Le Pen est comme le reste de l’establishment politique complice de la politique sanitaire mortifère et de la régression sociale menée par la bourgeoisie à travers toute l’Union européenne. Le RN a pu exploiter démagogiquement la colère provoquée par les violentes politiques de droite menées par Macron, le PS ou Sarkozy. Mais sa montée n’est qu’un symptôme de l’extrême-droitisation de toute l’élite dirigeante, qui maintiendra les politiques fascisantes, répressives et chauvines au centre de la vie politique, quelle que soient les résultats électoraux obtenus par Le Pen.

Isolée et haïe, l’élite dirigeante se maintient au pouvoir surtout grâce à l’absence de perspective pour construire un mouvement politique parmi les travailleurs pour la renverser.

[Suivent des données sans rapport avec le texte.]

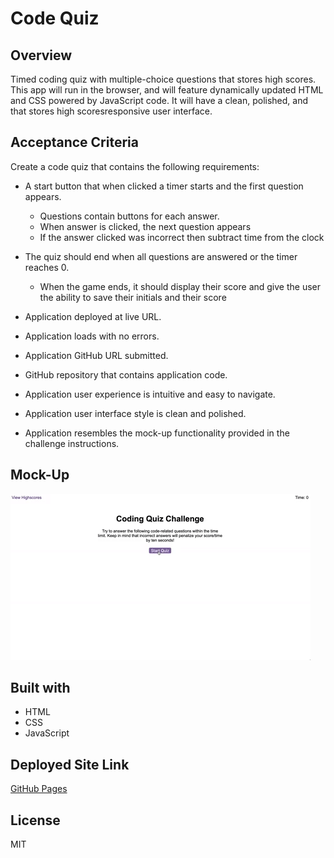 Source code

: # Code Quiz

## Overview
Timed coding quiz with multiple-choice questions that stores high scores. This app will run in the browser, and will feature dynamically updated HTML and CSS powered by JavaScript code. It will have a clean, polished, and that stores high scoresresponsive user interface.



## Acceptance Criteria

Create a code quiz that contains the following requirements:

* A start button that when clicked a timer starts and the first question appears.
  * Questions contain buttons for each answer.
  * When answer is clicked, the next question appears
  * If the answer clicked was incorrect then subtract time from the clock

* The quiz should end when all questions are answered or the timer reaches 0.
  * When the game ends, it should display their score and give the user the ability to save their initials and their score

* Application deployed at live URL.
* Application loads with no errors.
* Application GitHub URL submitted.
* GitHub repository that contains application code.
* Application user experience is intuitive and easy to navigate.
* Application user interface style is clean and polished.
* Application resembles the mock-up functionality provided in the challenge instructions.


## Mock-Up
![Coding Quiz demo](/demo/mock-up.gif)


## Built with
* HTML
* CSS
* JavaScript

## Deployed Site Link
[GitHub Pages](https://apyosi.github.io/code-quiz/)


## License
MIT
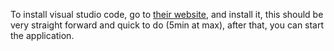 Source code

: To install visual studio code, go to [their website](https://code.visualstudio.com/), and install it, this should be very straight forward and quick to do (5min at max), after that, you can start the application.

Les régionales soulignent la faillite de Jean-Luc Mélenchon, de la France insoumise et d’autres forces de pseudo gauche en tant qu’alternative à Macron, les trois-quarts de l’électorat de Mélenchon (75 pour cent) s’étant abstenus du vote, selon une enquête Ifop-Fiducial. En effet, les appareils syndicaux liés à Mélenchon ont été en première ligne pour la mise en œuvre de la politique sanitaire de Macron.

Ceci souligne la nécessité de mener une lutte pour la construction d’un mouvement socialiste parmi les travailleurs à travers l’Europe et le monde, pour fédérer les colères et les mouvements d’opposition en une lutte consciente pour mettre le pouvoir aux mains des travailleurs.